Available records:
..........

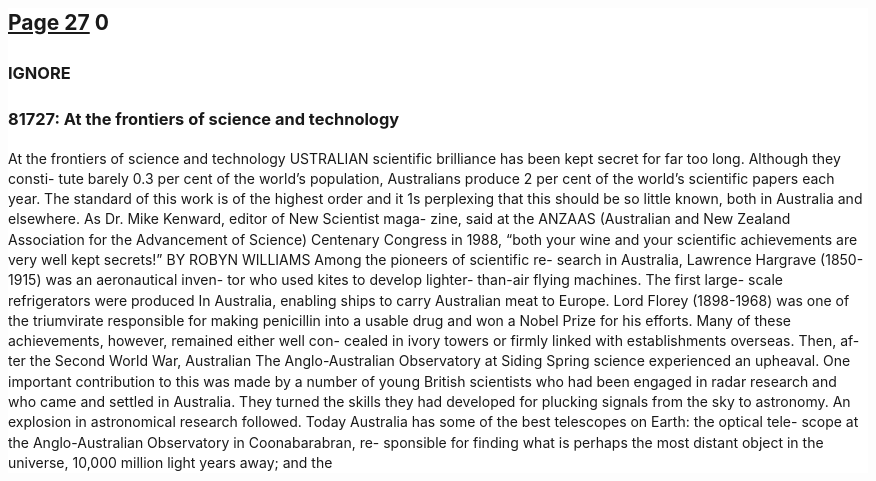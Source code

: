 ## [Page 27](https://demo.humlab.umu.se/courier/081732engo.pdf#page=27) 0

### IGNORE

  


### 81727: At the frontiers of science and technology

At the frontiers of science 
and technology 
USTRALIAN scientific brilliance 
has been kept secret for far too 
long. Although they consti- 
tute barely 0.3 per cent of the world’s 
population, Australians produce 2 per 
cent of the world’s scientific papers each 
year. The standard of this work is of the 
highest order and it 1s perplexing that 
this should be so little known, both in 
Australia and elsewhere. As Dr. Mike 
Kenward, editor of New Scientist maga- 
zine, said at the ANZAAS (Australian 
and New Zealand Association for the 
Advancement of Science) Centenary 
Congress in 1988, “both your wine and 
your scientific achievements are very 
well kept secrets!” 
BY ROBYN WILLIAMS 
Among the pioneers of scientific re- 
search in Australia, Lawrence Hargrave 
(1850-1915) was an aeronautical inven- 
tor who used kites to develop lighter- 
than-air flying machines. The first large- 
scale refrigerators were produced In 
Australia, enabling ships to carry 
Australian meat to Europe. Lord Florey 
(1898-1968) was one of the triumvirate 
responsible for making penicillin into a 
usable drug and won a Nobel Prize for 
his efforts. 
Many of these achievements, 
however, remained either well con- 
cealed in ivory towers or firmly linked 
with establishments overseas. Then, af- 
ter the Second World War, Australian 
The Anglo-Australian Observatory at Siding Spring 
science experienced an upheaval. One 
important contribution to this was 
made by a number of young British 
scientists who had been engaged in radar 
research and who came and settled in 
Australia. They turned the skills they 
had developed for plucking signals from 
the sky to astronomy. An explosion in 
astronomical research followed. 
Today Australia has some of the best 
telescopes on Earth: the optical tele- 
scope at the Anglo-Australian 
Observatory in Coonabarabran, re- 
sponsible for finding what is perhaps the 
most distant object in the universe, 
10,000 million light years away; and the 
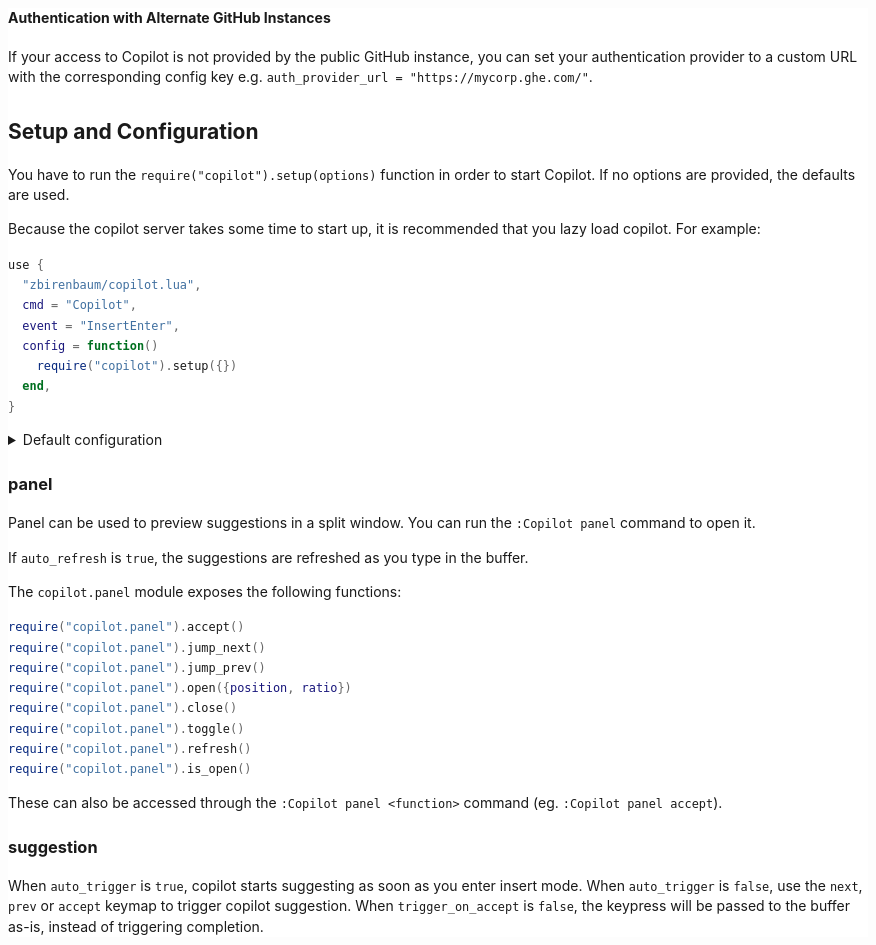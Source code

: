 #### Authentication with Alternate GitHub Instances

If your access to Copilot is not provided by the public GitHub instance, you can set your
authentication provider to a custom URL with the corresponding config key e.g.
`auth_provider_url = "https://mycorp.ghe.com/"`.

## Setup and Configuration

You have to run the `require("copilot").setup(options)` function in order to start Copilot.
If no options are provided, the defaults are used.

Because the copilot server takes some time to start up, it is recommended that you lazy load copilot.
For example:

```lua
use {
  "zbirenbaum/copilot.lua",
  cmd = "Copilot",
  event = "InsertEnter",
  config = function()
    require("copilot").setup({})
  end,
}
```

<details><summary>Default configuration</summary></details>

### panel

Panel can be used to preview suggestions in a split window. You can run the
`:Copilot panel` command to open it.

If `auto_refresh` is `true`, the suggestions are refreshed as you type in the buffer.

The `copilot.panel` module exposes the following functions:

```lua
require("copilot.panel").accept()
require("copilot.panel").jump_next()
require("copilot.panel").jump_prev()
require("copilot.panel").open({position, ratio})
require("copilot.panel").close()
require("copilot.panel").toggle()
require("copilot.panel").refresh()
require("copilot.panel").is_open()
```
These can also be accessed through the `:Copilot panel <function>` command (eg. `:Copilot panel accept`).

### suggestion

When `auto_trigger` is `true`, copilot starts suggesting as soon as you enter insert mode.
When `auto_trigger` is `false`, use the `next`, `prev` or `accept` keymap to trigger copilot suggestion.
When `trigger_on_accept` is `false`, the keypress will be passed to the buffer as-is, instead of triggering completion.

..........

Exercise goal: The answer should contain nothing but the lines from the top of the data above through the line containing "important contribution to this was", copied exactly, with no images.

Solved problem:
Source code

: ## [Page 27](https://demo.humlab.umu.se/courier/081732engo.pdf#page=27) 0

### IGNORE

  


### 81727: At the frontiers of science and technology

At the frontiers of science 
and technology 
USTRALIAN scientific brilliance 
has been kept secret for far too 
long. Although they consti- 
tute barely 0.3 per cent of the world’s 
population, Australians produce 2 per 
cent of the world’s scientific papers each 
year. The standard of this work is of the 
highest order and it 1s perplexing that 
this should be so little known, both in 
Australia and elsewhere. As Dr. Mike 
Kenward, editor of New Scientist maga- 
zine, said at the ANZAAS (Australian 
and New Zealand Association for the 
Advancement of Science) Centenary 
Congress in 1988, “both your wine and 
your scientific achievements are very 
well kept secrets!” 
BY ROBYN WILLIAMS 
Among the pioneers of scientific re- 
search in Australia, Lawrence Hargrave 
(1850-1915) was an aeronautical inven- 
tor who used kites to develop lighter- 
than-air flying machines. The first large- 
scale refrigerators were produced In 
Australia, enabling ships to carry 
Australian meat to Europe. Lord Florey 
(1898-1968) was one of the triumvirate 
responsible for making penicillin into a 
usable drug and won a Nobel Prize for 
his efforts. 
Many of these achievements, 
however, remained either well con- 
cealed in ivory towers or firmly linked 
with establishments overseas. Then, af- 
ter the Second World War, Australian 
The Anglo-Australian Observatory at Siding Spring 
science experienced an upheaval. One 
important contribution to this was 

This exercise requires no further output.